[ROCm] Remove rocPRIM detail:: dependency from CUB scan kernel#792
[ROCm] Remove rocPRIM detail:: dependency from CUB scan kernel#792magaonka-amd wants to merge 1 commit intoROCm:mainfrom
Conversation
- Replace rocprim::detail::default_scan_config_base<T> with hardcoded scan config using the same generic formula (block_size=256, items_per_thread=max(1, 16/item_scale), transpose load/store, warp_scan) - Remove #include of rocprim/device/detail/device_config_helper.hpp - Fixes build breakage since TheRock >= 7.11 where default_scan_config_base was renamed/restructured as part of rocPRIM config modernization
| (sizeof(T) + sizeof(int) - 1) / sizeof(int); | ||
| static constexpr int kBlockSize = 256; | ||
| static constexpr int kItemsPerThread = | ||
| static_cast<int>(16u / kItemScale > 0 ? 16u / kItemScale : 1u); |
There was a problem hiding this comment.
nit: The ternary expression 16u / kItemScale > 0 ? 16u / kItemScale : 1u is correct by C++ operator precedence, but can trip up readers who have to mentally verify the binding. Consider std::max(1u, 16u / kItemScale) — same semantics, immediately clear intent, and avoids evaluating the division expression twice (though the compiler would optimize that away for constexpr values anyway).

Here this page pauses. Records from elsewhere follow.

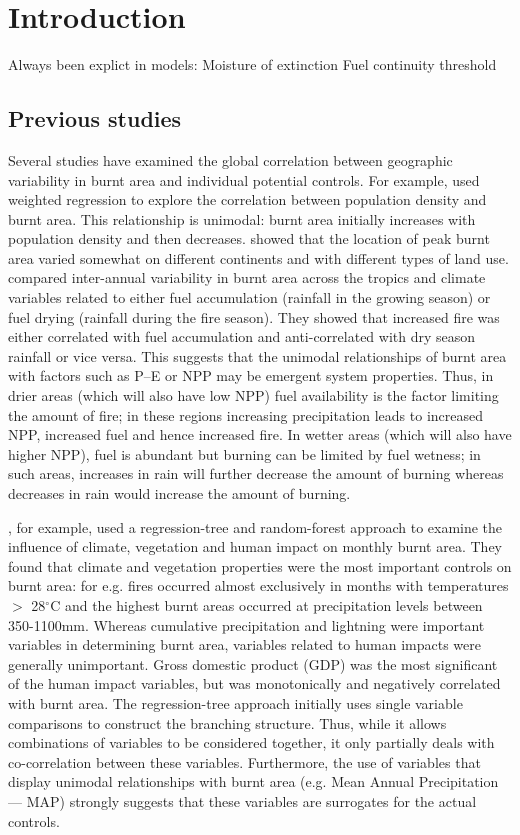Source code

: \section{Introduction}

Always been explict in models:
	Moisture of extinction
	Fuel continuity threshold

\subsection{Previous studies}
Several studies have examined the global correlation between geographic variability in burnt area and individual potential controls. For example, \citet{bistinas2013relationships} used weighted regression to explore the correlation between population density and burnt area. This relationship is unimodal: burnt area initially increases with population density and then decreases. \citet{bistinas2013relationships} showed that the location of peak burnt area varied somewhat on different continents and with different types of land use. \citet{van2008climate} compared inter-annual variability in burnt area across the tropics and climate variables related to either fuel accumulation (rainfall in the growing season) or fuel drying (rainfall during the fire season). They showed that increased fire was either correlated with fuel accumulation and anti-correlated with dry season rainfall or vice versa. This suggests that the unimodal relationships of burnt area with factors such as P--E or NPP may be emergent system properties. Thus, in drier areas (which will also have low NPP) fuel availability is the factor limiting the amount of fire; in these regions increasing precipitation leads to increased NPP, increased fuel and hence increased fire. In wetter areas (which will also have higher NPP), fuel is abundant but burning can be limited by fuel wetness; in such areas, increases in rain will further decrease the amount of burning whereas decreases in rain would increase the amount of burning.

\citet{aldersley2011global}, for example, used a regression-tree and random-forest approach to examine the influence of climate, vegetation and human impact on monthly burnt area. They found that climate and vegetation properties were the most important controls on burnt area: for e.g. fires occurred almost exclusively in months with temperatures $>$ 28$^{\circ}$C and the highest burnt areas occurred at precipitation levels between 350-1100mm. Whereas cumulative precipitation and lightning were important variables in determining burnt area, variables related to human impacts were generally unimportant. Gross domestic product (GDP) was the most significant of the human impact variables, but was monotonically and negatively correlated with burnt area. The regression-tree approach initially uses single variable comparisons to construct the branching structure. Thus, while it allows combinations of variables to be considered together, it only partially deals with co-correlation between these variables. Furthermore, the use of variables that display unimodal relationships with burnt area (e.g. Mean Annual Precipitation --- MAP) strongly suggests that these variables are surrogates for the actual controls.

| static_cast<int>(16u / kItemScale > 0 ? 16u / kItemScale : 1u); | |
| static_cast<int>(std::max(1u, 16u / kItemScale)); |
| // Scan config using rocPRIM's generic default formula for block size and | ||
| // items-per-thread. Hardcoded to avoid depending on rocPRIM internal | ||
| // detail:: API (default_scan_config_base was renamed/restructured since | ||
| // TheRock >= 7.11). | ||
| template <typename T> | ||
| struct ScanConfig { | ||
| using RocprimConfig = | ||
| typename rocprim::detail::default_scan_config_base<T>::type; | ||
| static constexpr int kBlockSize = RocprimConfig::block_size; | ||
| static constexpr int kItemsPerThread = RocprimConfig::items_per_thread; | ||
| static constexpr unsigned int kItemScale = | ||
| (sizeof(T) + sizeof(int) - 1) / sizeof(int); | ||
| static constexpr int kBlockSize = 256; | ||
| static constexpr int kItemsPerThread = | ||
| static_cast<int>(16u / kItemScale > 0 ? 16u / kItemScale : 1u); | ||
| static constexpr int kTileSize = kBlockSize * kItemsPerThread; | ||
| static constexpr auto kLoadMethod = RocprimConfig::block_load_method; | ||
| static constexpr auto kStoreMethod = RocprimConfig::block_store_method; | ||
| static constexpr auto kScanAlgorithm = RocprimConfig::block_scan_method; | ||
| static constexpr auto kLoadMethod = | ||
| rocprim::block_load_method::block_load_transpose; | ||
| static constexpr auto kStoreMethod = | ||
| rocprim::block_store_method::block_store_transpose; | ||
| static constexpr auto kScanAlgorithm = | ||
| rocprim::block_scan_algorithm::using_warp_scan; |
There was a problem hiding this comment.
Observation on performance vs. the CUDA path: the CUDA implementation uses CUB's policy_hub for architecture-tuned configs at compile time, meaning it automatically adapts to different GPU architectures. This hardcoded config can't adapt. Your own benchmark data shows config 256/16/using_warp_scan (which is what this PR produces for float) achieves ~236 GB/s average on MI355X — about 12.8% slower than the best config you found (256/8/reduce_then_scan at 266.2 GB/s).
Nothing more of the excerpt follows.